APELAÇÃO CÍVEL. RESPONSABILIDADE CIVIL. AÇÃO INDENIZATÓRIA POR DANOS MATERIAIS. RESPONSABILIDADE DOS PAIS POR ATO DE FILHO MENOR. DEVER DE REPARAR CONFIGURADO. Consoante dispõe o artigo 932, I, do Código Civil, os pais são responsáveis pela reparação civil dos atos praticados por seus filhos menores de idade, que estiverem sob sua autoridade e em sua companhia. Caso concreto em que restou demonstrada a prática de atos de vandalismo pelo filho do réu. Revelia decretada na origem a corroborar os fatos alegados pela parte autora, havendo elementos probatórios suficientes a ensejar a procedência do pedido. Danos materiais decorrentes das agressões realizadas consistentes na quebra de vidraça e danificação de pedra da recepção do nosocômio. Fixação do quantum indenizatório em patamar efetivamente comprovado como gasto. Indenização por danos materiais devida ao apelante. Sentença reformada, sucumbência redimensionada. APELAÇÃO PARCIALMENTE PROVIDA. ( Apelação Cível Nº 70080917206, Nona Câmara Cível, Tribunal de Justiça do RS, Relator: Carlos Eduardo Richinitti, Julgado em 24/04/2019). (TJ-RS - AC: 70080917206 RS, Relator: Carlos Eduardo Richinitti, Data de Julgamento: 24/04/2019, Nona Câmara Cível, Data de Publicação: Diário da Justiça do dia 26/04/2019).
Destarte, comprovados os elementos, resta configurado o dano, este, por sua vez, faz nascer o direito à reparação, impondo, ao causador do dano o dever de reparar. E, no caso dos pais, a ausência de culpa, ou usando as palavras dos recorrentes (“carro utilizado sem o conhecimento dos pais”), não afasta o dever de reparar o dano causado.
Da mesma maneira também não afasta o dever de reparar o dano o argumento de serem pessoas de baixa condição financeira. Aliás, importa destacar que a alegação de não possuir bens ou de não ter condições de suportar a condenação não afasta a responsabilidade dos pais.

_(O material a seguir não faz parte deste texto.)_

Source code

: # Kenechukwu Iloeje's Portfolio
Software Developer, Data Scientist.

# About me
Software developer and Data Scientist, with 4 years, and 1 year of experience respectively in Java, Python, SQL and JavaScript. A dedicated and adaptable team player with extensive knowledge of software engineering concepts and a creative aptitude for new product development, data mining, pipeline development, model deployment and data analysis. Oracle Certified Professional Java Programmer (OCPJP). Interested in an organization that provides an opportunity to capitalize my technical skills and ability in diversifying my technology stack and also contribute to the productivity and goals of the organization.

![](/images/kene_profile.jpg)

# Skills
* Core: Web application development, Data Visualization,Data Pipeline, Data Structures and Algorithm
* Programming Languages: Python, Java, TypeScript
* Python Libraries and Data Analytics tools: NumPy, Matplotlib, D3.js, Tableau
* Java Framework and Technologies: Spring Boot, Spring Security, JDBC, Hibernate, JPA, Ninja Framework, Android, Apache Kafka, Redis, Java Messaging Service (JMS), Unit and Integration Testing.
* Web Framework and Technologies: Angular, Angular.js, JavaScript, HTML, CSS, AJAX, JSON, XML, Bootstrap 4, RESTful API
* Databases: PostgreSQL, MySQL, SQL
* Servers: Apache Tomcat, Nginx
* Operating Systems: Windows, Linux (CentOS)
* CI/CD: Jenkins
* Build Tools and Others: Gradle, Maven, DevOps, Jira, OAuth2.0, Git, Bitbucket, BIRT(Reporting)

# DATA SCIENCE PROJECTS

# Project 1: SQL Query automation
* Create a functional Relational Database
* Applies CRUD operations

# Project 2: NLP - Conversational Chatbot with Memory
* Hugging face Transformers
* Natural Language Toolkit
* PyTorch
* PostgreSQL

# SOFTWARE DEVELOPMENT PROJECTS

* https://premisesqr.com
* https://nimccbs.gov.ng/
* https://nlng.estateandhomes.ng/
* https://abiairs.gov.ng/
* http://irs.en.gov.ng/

Pensar de outro modo inviabilizaria a formação da sentença ou acórdão transitado em julgado e impossibilitaria o cumprimento do dever de reparar o dano.
2. Acidente de Trânsito – Resultado Morte – Danos Moral e Material
Seguindo a análise do caso, conforme dito acima, a conduta danosa teve como resultado morte, o que enseja, à luz do ordenamento jurídico pátrio, direito a indenização por dano material sob a perspectiva de perda pecuniária dos seus dependentes. Portanto, estamos diante de situação na qual restam devidas a imputação de indenização a título de danos morais, com o propósito de reparar o sofrimento físico e psicológico causado pela perda do familiar; e a imputação de indenização a título de danos materiais a fim de reparar as perdas financeiras que os dependentes suportarão.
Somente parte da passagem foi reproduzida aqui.